The one thing that immediately stands out is the impressive musicianship on this album. Blacker is particularly talented with her stringed instruments and shows off her acoustic chops on a handful of songs. It certainly helps her differentiate herself from other singer-songwriters who are content with simply strumming along without adding their own touch or flavor to the instrumentation. The production, done by Sean McLaughlin (Marilyn Manson, Death Row Records), is crisp and clear giving these songs a nice warmth and breadth to breath. The album itself exudes a nice New England-esque charm, recalling quaint villages and rolling hills.
“Perfectly Imperfect” begins the album with a soft ukulele strum and Blacker’s calming vocals. The song slowly brings in a bouncy rhythm section complete with fingers-a-snappin’ that will surely get your toes tappin’. However, the song’s breezy and carefree attitude stops it from being a full-fledged rump shaker as the song is perfectly content with watching the world roll by.

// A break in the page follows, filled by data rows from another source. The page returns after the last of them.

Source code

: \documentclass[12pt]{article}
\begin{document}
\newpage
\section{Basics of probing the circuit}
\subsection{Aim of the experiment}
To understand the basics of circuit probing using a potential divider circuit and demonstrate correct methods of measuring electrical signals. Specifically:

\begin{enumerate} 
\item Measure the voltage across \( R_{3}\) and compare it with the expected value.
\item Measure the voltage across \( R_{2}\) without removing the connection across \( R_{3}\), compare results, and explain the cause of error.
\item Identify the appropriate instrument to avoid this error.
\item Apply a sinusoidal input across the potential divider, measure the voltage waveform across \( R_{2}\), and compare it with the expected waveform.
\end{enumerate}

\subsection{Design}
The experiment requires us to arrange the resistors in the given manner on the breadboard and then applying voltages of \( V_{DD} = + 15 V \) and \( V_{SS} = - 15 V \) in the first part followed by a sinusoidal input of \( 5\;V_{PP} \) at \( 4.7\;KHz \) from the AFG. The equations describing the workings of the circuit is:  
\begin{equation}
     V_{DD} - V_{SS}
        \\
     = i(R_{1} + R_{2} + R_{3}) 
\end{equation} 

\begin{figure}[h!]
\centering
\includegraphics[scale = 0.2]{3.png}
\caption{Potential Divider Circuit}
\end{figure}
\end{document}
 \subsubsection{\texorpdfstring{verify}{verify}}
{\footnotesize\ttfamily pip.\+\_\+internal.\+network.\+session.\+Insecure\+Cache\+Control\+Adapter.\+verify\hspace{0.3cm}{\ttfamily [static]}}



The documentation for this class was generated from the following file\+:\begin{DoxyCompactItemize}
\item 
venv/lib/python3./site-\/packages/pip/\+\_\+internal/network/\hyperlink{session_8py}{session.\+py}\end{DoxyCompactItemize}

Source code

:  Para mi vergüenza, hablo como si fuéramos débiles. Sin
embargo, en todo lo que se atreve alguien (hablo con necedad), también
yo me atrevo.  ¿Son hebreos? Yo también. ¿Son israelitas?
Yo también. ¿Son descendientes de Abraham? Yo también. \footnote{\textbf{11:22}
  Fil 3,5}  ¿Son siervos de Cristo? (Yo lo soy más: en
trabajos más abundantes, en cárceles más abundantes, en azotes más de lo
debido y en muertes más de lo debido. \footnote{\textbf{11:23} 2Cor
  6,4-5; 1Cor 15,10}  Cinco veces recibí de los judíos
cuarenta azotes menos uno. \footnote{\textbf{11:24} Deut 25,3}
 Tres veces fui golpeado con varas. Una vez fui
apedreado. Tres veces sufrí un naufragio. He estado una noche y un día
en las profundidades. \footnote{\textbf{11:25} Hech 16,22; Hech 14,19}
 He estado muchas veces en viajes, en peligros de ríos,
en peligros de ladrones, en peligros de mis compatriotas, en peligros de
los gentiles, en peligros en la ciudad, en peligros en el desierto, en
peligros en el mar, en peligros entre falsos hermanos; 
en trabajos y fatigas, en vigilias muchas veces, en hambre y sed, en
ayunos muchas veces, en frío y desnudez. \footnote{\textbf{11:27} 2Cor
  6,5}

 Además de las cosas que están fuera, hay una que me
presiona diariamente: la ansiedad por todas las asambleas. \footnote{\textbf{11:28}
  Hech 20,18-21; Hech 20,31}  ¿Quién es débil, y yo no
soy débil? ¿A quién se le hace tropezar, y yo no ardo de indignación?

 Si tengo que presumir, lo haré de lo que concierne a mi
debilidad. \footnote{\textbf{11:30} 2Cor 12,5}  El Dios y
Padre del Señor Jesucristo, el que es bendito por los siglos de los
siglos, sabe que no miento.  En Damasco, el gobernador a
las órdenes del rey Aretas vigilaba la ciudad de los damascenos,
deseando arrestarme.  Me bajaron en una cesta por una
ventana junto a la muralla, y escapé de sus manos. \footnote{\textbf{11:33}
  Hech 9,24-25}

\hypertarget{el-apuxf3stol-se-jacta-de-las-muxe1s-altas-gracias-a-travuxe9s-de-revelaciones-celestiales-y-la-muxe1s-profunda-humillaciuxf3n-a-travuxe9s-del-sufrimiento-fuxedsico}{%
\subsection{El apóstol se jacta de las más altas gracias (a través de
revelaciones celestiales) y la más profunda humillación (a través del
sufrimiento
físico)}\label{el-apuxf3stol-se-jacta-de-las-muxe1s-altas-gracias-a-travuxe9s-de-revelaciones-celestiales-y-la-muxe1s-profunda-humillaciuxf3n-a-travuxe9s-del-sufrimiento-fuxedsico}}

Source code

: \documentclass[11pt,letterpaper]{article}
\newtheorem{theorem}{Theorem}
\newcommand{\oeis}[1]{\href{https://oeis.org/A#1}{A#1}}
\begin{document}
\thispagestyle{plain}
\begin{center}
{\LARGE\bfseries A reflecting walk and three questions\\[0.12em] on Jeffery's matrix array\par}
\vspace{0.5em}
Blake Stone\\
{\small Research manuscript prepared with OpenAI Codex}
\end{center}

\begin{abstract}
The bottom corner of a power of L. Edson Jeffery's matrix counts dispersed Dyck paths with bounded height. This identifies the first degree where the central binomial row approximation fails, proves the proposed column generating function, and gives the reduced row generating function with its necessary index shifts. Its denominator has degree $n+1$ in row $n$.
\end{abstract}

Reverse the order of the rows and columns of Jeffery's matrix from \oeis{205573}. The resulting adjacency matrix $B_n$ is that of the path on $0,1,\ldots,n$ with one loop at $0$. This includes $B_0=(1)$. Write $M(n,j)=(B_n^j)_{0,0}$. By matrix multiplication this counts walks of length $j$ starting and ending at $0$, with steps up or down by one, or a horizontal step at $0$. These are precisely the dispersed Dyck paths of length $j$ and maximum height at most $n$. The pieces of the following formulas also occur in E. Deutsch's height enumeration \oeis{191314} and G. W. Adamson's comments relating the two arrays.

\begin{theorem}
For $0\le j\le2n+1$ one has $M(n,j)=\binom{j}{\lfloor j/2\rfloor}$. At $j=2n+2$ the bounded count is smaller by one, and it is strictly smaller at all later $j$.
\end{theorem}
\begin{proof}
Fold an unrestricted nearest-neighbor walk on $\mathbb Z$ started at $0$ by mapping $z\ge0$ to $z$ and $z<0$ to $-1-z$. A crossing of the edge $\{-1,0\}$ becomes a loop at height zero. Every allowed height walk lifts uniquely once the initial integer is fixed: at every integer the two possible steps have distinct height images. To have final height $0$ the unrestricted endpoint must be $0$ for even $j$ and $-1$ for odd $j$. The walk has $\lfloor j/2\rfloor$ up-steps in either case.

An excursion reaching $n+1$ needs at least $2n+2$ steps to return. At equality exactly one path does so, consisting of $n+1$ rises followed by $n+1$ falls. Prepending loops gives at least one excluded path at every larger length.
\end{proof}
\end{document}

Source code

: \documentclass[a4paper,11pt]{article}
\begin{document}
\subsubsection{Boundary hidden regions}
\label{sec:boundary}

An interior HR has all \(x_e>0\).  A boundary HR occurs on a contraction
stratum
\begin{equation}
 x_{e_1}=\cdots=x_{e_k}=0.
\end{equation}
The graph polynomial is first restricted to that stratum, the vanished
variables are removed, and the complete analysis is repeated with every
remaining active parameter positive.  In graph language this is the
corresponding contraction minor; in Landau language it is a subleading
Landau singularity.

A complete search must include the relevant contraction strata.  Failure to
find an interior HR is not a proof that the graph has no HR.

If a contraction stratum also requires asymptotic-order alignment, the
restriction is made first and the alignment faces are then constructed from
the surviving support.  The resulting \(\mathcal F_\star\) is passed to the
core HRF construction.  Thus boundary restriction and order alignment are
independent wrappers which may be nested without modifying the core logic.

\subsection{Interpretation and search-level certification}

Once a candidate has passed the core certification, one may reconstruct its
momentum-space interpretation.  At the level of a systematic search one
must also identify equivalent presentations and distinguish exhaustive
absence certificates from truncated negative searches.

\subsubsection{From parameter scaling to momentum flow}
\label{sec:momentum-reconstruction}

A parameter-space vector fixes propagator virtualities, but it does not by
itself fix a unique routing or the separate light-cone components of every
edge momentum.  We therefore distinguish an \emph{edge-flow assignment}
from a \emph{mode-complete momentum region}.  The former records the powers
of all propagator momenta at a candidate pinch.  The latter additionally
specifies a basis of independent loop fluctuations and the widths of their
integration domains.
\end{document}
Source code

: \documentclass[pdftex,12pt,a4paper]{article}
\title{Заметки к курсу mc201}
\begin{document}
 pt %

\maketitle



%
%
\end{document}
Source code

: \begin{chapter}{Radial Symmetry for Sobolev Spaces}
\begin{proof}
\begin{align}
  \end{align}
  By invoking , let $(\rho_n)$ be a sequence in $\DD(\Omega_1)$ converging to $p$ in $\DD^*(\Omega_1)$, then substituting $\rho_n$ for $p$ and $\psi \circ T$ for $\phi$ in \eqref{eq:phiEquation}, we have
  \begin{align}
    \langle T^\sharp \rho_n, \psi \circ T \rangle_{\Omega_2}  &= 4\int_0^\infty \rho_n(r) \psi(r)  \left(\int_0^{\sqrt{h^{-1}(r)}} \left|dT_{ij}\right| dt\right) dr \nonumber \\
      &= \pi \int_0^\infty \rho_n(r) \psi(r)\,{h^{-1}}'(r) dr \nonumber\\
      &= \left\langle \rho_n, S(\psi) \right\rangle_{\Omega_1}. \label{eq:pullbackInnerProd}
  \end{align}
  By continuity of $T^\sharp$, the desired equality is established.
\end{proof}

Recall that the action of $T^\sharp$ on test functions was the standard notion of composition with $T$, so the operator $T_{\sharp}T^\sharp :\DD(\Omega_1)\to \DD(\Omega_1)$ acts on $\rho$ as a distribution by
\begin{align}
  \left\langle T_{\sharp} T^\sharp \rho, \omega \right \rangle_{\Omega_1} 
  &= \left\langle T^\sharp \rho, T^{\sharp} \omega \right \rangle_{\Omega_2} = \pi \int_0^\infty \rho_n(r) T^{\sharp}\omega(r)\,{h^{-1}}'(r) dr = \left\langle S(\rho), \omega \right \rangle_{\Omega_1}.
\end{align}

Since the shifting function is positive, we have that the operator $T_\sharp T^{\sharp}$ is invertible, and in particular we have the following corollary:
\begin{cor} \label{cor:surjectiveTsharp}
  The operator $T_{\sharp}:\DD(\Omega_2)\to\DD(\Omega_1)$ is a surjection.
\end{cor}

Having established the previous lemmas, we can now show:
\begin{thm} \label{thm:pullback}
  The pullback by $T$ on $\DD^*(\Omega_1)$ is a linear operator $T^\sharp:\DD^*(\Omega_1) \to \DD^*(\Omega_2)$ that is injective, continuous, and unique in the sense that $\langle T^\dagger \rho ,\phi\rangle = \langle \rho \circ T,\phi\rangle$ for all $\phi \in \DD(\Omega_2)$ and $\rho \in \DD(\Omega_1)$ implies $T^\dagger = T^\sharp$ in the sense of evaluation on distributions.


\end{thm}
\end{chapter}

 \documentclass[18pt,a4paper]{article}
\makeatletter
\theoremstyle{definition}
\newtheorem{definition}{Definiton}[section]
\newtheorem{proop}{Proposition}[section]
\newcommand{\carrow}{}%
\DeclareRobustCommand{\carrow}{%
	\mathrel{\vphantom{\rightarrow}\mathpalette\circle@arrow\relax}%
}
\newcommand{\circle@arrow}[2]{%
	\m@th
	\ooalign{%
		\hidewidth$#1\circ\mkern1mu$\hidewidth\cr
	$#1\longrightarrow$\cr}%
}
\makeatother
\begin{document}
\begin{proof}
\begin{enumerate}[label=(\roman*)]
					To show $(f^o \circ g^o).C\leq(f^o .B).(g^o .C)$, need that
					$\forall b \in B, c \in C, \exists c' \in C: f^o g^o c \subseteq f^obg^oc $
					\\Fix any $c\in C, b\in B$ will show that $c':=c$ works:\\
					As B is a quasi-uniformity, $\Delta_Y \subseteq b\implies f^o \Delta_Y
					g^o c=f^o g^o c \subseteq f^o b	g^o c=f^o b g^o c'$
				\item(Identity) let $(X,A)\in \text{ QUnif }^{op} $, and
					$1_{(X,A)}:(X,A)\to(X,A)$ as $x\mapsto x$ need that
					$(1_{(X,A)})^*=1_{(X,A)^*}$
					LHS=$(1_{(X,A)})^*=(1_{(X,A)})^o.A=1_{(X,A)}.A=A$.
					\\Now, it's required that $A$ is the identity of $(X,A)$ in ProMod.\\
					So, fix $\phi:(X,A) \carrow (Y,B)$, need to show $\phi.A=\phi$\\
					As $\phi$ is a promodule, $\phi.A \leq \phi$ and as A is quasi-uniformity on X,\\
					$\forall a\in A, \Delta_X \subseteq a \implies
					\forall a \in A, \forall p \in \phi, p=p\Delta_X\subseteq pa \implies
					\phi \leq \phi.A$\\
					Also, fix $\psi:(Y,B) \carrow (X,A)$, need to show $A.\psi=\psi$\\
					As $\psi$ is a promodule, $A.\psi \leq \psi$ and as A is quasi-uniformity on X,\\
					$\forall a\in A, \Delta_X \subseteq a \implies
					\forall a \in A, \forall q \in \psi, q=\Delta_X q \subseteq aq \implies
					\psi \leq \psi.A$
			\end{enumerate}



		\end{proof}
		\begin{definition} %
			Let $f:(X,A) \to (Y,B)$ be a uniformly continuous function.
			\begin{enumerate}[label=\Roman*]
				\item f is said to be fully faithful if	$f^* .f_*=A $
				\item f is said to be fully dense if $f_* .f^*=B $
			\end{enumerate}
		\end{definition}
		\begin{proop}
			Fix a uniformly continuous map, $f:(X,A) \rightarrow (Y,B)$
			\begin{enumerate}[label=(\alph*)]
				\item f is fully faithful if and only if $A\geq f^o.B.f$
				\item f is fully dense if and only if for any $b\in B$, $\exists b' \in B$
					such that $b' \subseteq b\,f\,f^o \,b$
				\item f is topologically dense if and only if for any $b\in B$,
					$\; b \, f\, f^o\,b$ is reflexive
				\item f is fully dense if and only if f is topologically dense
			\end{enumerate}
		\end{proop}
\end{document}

However, this isn’t a bad thing as “These Summer Nights” also demonstrates Blacker’s knack for crafting these joyful, carefree songs that are just bursting with laid-back fun.
Blacker also reveals her diversity in songwriting styles as “Pluggin’ Away” is more of a pop-blues hybrid that stands out because of her sweet sounding voice. “Revelry of Heart” follows the same blueprint with a heavy rhythmic focus on kick drums and hand-claps. Precious Little Things is a short EP, but never manages to falter because of the wide-breadth of Blacker’s songwriting skills.
“The Most Beautiful Thing” is a combination of these two, somewhat different styles, with Blacker playing the ukulele in a more bluesy style and utilizing the guitar as more of a rhythmic component rather than a melodic one. Blacker also shows of her vocal range, reaching up for those high notes while quickly unfolded the song’s melody. It certainly sounds like a Sarah Blacker song; she’s gone a long way in finding her own voice in this song.
Based in Cambridge, Sarah Blacker has a promising future amongst the singer-songwriters of New England. Certainly all the acclaim and accolades are nice, but Precious Little Things is an artistic accomplishment unto itself. New England should expect great things.